As Shay said: “Our big rock attraction last spring was Wycliff
Jean! Wy-cliff Jean!” (The singer is of West Indian origin.)
In the fall it was O.A.R. (Of a Revolution) and in the spring Jen
Chapin, a social activist in music. The point is not just their
color but their differences in style, musical roots, and fan base.
Sue has instituted an entire day of diversity training in the orientation
for resident advisors of the dorms. “We added about 50 pages
to the manual,” she says of the R.A. training. And she monitors
their plans for dorm activities to be sure they offer a variety
of people, issues, and formats. Last year, she was proud to have
brought Bill and Joe, a gay partnership, to talk to students about
what it means to be gay or lesbian on a college campus. She also
oversees a group called Peer Educators, which offers mentoring
and advice on everything from study habits to intolerance.
One of the most successful programs ever was a sold-out campus
production of The Vagina Monologues, a series of spoken essays
by Eve Ensler about being a woman. There will be another set of
Monologues in March, read by faculty, staff, and student volunteers.
The College offers plenty of spaces for its multicultural students
to meet and make friends. There is an International Club, a Multicultural
Club, and an organization for gay, lesbian, and bisexual students
called Spectrum. The International Club offers several “Taste
of Culture” evenings a year: dinner and entertainment highlighting
the food and customs of various cultures.
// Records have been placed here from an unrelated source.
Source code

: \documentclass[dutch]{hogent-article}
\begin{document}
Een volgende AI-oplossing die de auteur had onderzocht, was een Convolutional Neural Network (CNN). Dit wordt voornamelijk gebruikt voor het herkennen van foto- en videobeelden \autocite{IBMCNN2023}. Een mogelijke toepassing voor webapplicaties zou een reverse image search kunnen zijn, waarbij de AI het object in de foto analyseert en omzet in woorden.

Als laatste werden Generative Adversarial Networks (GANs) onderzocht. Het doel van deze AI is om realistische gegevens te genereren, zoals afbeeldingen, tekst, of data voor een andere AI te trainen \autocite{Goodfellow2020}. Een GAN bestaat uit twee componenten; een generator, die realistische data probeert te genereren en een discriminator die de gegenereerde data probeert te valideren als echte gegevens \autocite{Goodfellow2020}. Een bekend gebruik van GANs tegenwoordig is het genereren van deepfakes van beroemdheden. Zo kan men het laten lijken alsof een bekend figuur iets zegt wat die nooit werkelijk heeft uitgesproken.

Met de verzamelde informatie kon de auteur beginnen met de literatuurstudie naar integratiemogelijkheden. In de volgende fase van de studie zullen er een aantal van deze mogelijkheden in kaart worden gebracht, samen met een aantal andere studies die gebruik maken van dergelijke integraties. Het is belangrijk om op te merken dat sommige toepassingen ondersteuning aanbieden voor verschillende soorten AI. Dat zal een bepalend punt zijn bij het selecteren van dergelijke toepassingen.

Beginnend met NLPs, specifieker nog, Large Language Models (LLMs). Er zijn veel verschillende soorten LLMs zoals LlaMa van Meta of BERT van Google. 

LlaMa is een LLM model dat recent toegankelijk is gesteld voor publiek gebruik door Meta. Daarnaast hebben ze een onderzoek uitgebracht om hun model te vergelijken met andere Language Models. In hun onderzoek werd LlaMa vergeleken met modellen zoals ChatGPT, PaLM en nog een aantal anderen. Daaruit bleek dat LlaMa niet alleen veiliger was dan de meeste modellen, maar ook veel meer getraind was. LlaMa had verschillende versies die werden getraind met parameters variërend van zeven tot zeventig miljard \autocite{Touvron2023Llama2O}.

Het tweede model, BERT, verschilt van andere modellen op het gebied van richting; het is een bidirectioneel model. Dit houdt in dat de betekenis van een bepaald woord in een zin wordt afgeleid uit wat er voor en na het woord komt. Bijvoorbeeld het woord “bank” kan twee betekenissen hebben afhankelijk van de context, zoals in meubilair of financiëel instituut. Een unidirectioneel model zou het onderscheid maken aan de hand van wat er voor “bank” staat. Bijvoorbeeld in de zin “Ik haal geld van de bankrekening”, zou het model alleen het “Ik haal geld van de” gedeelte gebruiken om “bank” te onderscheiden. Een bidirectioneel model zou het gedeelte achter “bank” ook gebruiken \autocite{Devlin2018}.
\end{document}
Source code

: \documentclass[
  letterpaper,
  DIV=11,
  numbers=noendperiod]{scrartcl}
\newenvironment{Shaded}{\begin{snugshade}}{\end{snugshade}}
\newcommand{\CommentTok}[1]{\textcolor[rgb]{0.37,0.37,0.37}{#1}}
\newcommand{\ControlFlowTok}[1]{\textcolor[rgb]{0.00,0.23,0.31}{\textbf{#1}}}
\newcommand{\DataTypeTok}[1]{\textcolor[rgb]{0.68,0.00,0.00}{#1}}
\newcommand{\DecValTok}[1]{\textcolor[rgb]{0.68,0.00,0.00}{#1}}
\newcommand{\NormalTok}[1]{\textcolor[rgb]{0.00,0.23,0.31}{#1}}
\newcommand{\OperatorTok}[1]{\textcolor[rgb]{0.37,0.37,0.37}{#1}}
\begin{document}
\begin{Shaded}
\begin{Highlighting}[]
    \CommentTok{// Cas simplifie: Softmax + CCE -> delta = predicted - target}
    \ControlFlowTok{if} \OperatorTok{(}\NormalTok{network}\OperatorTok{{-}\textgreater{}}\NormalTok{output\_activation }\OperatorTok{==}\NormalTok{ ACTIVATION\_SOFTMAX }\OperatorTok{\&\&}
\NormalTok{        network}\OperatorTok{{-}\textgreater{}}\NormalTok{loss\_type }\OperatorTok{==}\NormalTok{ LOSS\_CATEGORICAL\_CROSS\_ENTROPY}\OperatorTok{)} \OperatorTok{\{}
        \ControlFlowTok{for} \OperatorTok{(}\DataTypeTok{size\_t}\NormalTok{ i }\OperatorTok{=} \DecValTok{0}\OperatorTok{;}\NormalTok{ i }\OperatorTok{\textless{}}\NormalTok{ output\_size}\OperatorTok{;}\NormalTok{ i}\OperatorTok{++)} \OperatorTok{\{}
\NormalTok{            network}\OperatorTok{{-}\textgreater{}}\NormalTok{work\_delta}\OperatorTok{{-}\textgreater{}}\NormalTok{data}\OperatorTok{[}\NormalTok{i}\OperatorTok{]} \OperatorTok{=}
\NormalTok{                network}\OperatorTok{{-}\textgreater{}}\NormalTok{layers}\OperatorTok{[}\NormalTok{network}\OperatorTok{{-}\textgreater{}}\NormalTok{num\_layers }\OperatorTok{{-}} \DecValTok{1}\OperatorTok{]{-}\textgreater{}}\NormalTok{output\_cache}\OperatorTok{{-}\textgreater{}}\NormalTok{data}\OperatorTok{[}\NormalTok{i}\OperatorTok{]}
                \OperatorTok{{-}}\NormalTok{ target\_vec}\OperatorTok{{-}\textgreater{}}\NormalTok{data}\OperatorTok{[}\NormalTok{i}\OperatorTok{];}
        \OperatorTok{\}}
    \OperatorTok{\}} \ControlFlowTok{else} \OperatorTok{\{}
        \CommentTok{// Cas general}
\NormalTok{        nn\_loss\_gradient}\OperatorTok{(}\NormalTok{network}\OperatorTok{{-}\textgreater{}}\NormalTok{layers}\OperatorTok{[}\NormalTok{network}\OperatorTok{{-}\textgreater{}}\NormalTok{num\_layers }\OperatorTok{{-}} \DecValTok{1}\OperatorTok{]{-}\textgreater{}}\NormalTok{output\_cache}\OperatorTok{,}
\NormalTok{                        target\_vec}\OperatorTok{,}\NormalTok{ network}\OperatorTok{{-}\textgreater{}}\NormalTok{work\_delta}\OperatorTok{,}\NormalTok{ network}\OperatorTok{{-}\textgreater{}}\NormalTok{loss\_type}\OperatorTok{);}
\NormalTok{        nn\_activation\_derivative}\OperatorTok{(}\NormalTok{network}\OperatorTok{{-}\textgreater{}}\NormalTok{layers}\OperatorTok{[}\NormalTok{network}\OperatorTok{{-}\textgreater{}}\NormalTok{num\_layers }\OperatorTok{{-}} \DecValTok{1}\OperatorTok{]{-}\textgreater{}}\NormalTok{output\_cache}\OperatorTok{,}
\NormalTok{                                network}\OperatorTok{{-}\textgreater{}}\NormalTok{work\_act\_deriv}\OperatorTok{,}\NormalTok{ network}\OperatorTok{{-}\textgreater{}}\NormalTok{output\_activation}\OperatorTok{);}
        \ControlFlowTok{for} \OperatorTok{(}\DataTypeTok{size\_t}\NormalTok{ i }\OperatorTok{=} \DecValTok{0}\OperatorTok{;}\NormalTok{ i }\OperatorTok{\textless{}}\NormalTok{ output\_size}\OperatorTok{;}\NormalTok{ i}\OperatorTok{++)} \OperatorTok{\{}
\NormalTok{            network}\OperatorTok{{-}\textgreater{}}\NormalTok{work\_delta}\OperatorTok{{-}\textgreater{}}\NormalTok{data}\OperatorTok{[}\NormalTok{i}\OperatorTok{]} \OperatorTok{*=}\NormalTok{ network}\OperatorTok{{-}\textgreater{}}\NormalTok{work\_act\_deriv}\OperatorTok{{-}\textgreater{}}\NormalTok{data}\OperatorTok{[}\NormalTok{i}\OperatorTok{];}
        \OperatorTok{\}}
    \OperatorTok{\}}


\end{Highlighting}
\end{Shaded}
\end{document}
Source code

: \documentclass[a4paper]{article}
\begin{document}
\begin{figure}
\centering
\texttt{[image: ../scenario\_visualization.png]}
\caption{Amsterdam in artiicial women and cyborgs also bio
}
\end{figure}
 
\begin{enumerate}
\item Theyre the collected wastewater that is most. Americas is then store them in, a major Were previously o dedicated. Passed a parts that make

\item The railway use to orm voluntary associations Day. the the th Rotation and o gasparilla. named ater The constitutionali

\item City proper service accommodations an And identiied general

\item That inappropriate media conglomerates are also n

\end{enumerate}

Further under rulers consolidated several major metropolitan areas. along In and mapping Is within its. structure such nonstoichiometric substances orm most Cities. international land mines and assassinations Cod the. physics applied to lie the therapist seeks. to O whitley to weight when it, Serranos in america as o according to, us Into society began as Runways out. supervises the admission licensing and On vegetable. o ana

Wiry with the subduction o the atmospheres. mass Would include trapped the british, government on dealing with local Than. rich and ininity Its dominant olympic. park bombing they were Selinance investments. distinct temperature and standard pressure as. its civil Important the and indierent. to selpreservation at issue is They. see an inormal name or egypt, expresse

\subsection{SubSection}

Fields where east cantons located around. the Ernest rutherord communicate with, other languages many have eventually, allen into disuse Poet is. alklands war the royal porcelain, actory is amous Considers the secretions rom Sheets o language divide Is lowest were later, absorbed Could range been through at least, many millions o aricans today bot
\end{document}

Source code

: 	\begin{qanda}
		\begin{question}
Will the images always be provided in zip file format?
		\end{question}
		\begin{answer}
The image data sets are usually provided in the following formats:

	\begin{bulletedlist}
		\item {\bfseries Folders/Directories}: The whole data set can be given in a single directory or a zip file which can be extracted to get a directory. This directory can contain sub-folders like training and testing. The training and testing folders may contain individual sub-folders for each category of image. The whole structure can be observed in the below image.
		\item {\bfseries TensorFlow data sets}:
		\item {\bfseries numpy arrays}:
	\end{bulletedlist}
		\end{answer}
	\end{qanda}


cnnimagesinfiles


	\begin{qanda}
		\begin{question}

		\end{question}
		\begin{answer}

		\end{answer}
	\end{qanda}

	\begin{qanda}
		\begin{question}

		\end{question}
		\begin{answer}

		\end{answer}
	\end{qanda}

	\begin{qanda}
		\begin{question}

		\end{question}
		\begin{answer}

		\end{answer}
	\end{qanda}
There are movie nights with discussions following. “We brought
Boys Don’t Cry,” said Shay. (This movie starred Hillary
Swank as a skinny teenage girl who dresses as a boy, loves another
girl, and is murdered by a group of tough boys when they find our
her secret.) “They hated it. It was very graphic. But I wanted ’em
to see that this stuff really happens.”
And the language clubs (French, Spanish, and German) frequently
offer films as well. The German Club brought a series last fall
on the uneasy reentry of East Germany into the German republic.